4.1.  Network Operator Self-Operating Application

   Nowadays, more and more network operators start operating their own
   applications.  In this scenario, the network operators control and
   manage both, their own networks and their own applications.
   Typically, the steering of application traffic is triggered at the
   packet source (within the operator domain) and ends at the egress
   point of the operator's network which implies that the APN scheme is
   confined within the operator's domain.

   When the APN information is inserted, used and removed in/from the
   data packet inside the operator's domain, no additional security and
   privacy issues are introduced other than the usual ones when carrying
   metadata within a controlled domain (e.g.  SFC).

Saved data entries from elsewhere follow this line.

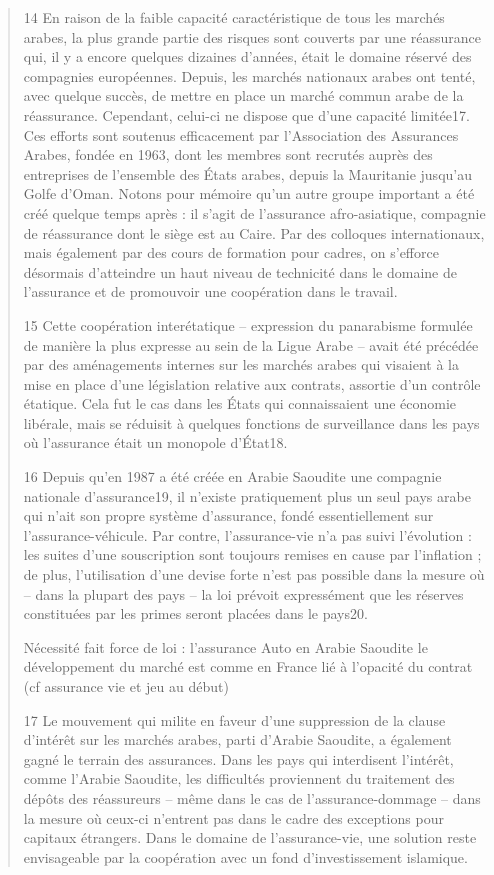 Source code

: \begin{quote}
14 En raison de la faible capacité caractéristique de tous les marchés arabes, la plus grande partie des risques sont couverts par une réassurance qui, il y a encore quelques dizaines d’années, était le domaine réservé des compagnies européennes. Depuis, les marchés nationaux arabes ont tenté, avec quelque succès, de mettre en place un marché commun arabe de la réassurance. Cependant, celui-ci ne dispose que d’une capacité limitée17. Ces efforts sont soutenus efficacement par l’Association des Assurances Arabes, fondée en 1963, dont les membres sont recrutés auprès des entreprises de l’ensemble des États arabes, depuis la Mauritanie jusqu’au Golfe d’Oman. Notons pour mémoire qu’un autre groupe important a été créé quelque temps après : il s’agit de l’assurance afro-asiatique, compagnie de réassurance dont le siège est au Caire. Par des colloques internationaux, mais également par des cours de formation pour cadres, on s’efforce désormais d’atteindre un haut niveau de technicité dans le domaine de l’assurance et de promouvoir une coopération dans le travail.
 
15 Cette coopération interétatique – expression du panarabisme formulée de manière la plus expresse au sein de la Ligue Arabe – avait été précédée par des aménagements internes sur les marchés arabes qui visaient à la mise en place d’une législation relative aux contrats, assortie d’un contrôle étatique. Cela fut le cas dans les États qui connaissaient une économie libérale, mais se réduisit à quelques fonctions de surveillance dans les pays où l’assurance était un monopole d’État18.

16 Depuis qu’en 1987 a été créée en Arabie Saoudite une compagnie nationale d’assurance19, il n’existe pratiquement plus un seul pays arabe qui n’ait son propre système d’assurance, fondé essentiellement sur l’assurance-véhicule. Par contre, l’assurance-vie n’a pas suivi l’évolution : les suites d’une souscription sont toujours remises en cause par l’inflation ; de plus, l’utilisation d’une devise forte n’est pas possible dans la mesure où – dans la plupart des pays – la loi prévoit expressément que les réserves constituées par les primes seront placées dans le pays20.

\begin{Synthesis}
Nécessité fait force de loi : l'assurance Auto en Arabie Saoudite
le développement du marché est comme en France lié à l'opacité du contrat (cf assurance vie et jeu au début)
\end{Synthesis}
17 Le mouvement qui milite en faveur d’une suppression de la clause d’intérêt sur les marchés arabes, parti d’Arabie Saoudite, a également gagné le terrain des assurances. Dans les pays qui interdisent l’intérêt, comme l’Arabie Saoudite, les difficultés proviennent du traitement des dépôts des réassureurs – même dans le cas de l’assurance-dommage – dans la mesure où ceux-ci n’entrent pas dans le cadre des exceptions pour capitaux étrangers. Dans le domaine de l’assurance-vie, une solution reste envisageable par la coopération avec un fond d’investissement islamique.


\end{quote}

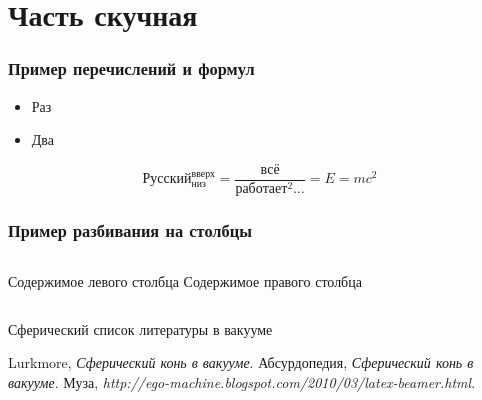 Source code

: \documentclass[ignorenonframetext,hyperref={pdftex,unicode}]{beamer}
\begin{document}
\section{Часть скучная}
\begin{frame}\frametitle{Пример перечислений и формул} 
	\begin{itemize}
		\item Раз
		\item Два
	\end{itemize}
	\begin{equation}
    	Русский_{низ}^{вверх} = \frac{всё}{работает^2\dots} = E = m c^2
	\end{equation}
\end{frame}

\begin{frame}\frametitle{Пример разбивания на столбцы}
 	\begin{columns}
 			Содержимое левого столбца
 			Содержимое правого столбца
 	\end{columns}
\end{frame}


\begin{frame}{Сферический список литературы в вакууме}
	\begin{thebibliography}{10}
	\beamertemplatebookbibitems
		{\sc Lurkmore}, {\em Сферический конь в вакууме}.
		{\sc Абсурдопедия}, {\em Сферический конь в вакууме}.
		{\sc Муза}, {\em http://ego-machine.blogspot.com/2010/03/latex-beamer.html}.
	\end{thebibliography}
\end{frame}
\end{document}
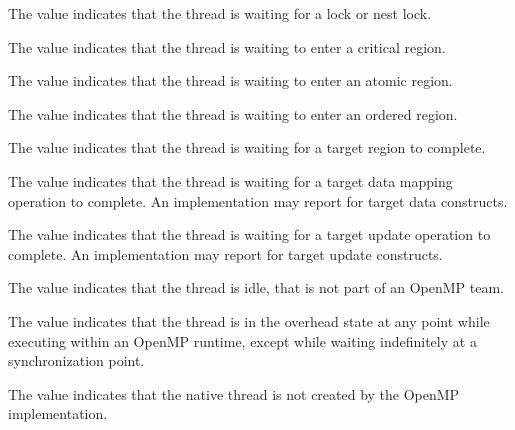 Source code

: The value  indicates that the thread is waiting for a  lock  or 
nest lock. 

The value  indicates that the thread is waiting to enter a 
critical region. 

The value  indicates that the thread is waiting to enter an 
atomic region. 

The value  indicates that the thread is waiting to enter an 
ordered region. 


The value  indicates that the thread is waiting for a target 
region to complete.

The value  indicates that the  thread is waiting for a 
target data mapping operation to complete.
An implementation may report  for target data constructs.

The value  indicates that the thread is waiting for a 
target  update operation to complete.
An implementation may report  for target update constructs.

The value  indicates that the thread is idle, that is not part of an 
OpenMP team.

The value  indicates that the thread is in the overhead state at 
any point while executing within an OpenMP runtime, except while waiting indefinitely at 
a synchronization point.

The value  indicates that the native thread is not created by 
the OpenMP implementation.

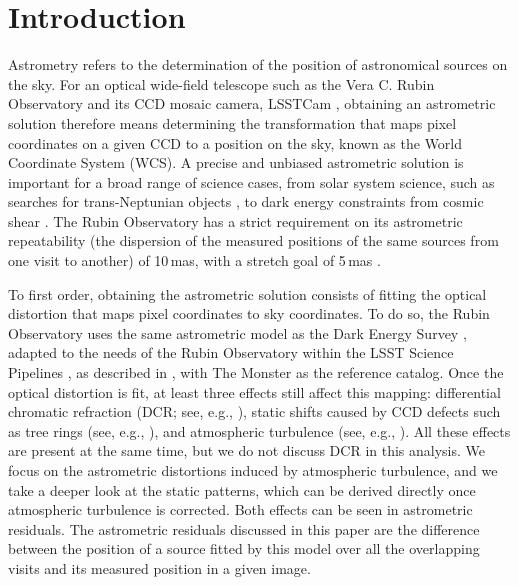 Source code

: \section{Introduction}
\label{intro}

Astrometry refers to the determination of the position of astronomical sources on the sky.
For an optical wide-field telescope such as the Vera C. Rubin Observatory \citep{2019ApJ...873..111I} and 
its CCD mosaic camera, LSSTCam \citep{10.71929/rubin/2571927}, obtaining an astrometric solution therefore 
means determining the transformation that maps pixel coordinates on a given CCD to a position on the sky, 
known as the World Coordinate System (WCS).
A precise and unbiased astrometric solution is important for a broad range of science cases, from solar system science, 
such as searches for trans-Neptunian objects \citep[TNOs;][]{2020ApJS..247...32B}, to dark energy constraints from 
cosmic shear \citep{2021A&A...650A..81L}.
The Rubin Observatory has a strict requirement on its astrometric repeatability 
(the dispersion of the measured positions of the same sources from one visit to another) of 10\,mas, 
with a stretch goal of 5\,mas \citep{LPM-17}.

To first order, obtaining the astrometric solution consists of fitting the optical distortion that maps pixel coordinates to sky coordinates.
To do so, the Rubin Observatory uses the same astrometric model as the Dark Energy Survey \citep[DES;][hereafter B17]{2017PASP..129g4503B}, 
adapted to the needs of the Rubin Observatory within the LSST Science Pipelines \citep{PSTN-019}, as described in 
\citet[hereafter S24]{DMTN-266}, with The Monster \citep{DMTN-277} as the reference catalog.
Once the optical distortion is fit, at least three effects still affect this mapping: differential chromatic refraction 
(DCR; see, e.g., \citealt{2012PASP..124.1113A}), static shifts caused by CCD defects such as tree rings 
(see, e.g., \citealt{2014JInst...9C4001P, 2014PASP..126..750P, 2017JInst..12C5015P}), and atmospheric turbulence (see, e.g., ).
All these effects are present at the same time, but we do not discuss DCR in this analysis.
We focus on the astrometric distortions induced by atmospheric turbulence, and we take a deeper look at the static patterns, 
which can be derived directly once atmospheric turbulence is corrected. Both effects can be seen in astrometric residuals. 
The astrometric residuals discussed in this paper are the difference between the position of a source fitted by this model 
over all the overlapping visits and its measured position in a given image.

4.2.  Application Providers Self-Operating Network

   Similarly, more and more application providers start building and
   operating their own networks.  In this way, the application providers
   control and manage both their own networks and their own
   applications.

   This scenario is actually the same as the previous one, which is, the
   APN scheme is confined within a controlled domain owned by the
   application provider.  In this way, no additional security and
   privacy issues are introduced other than the usual ones when carrying
   metadata within a controlled domain (e.g.  SFC).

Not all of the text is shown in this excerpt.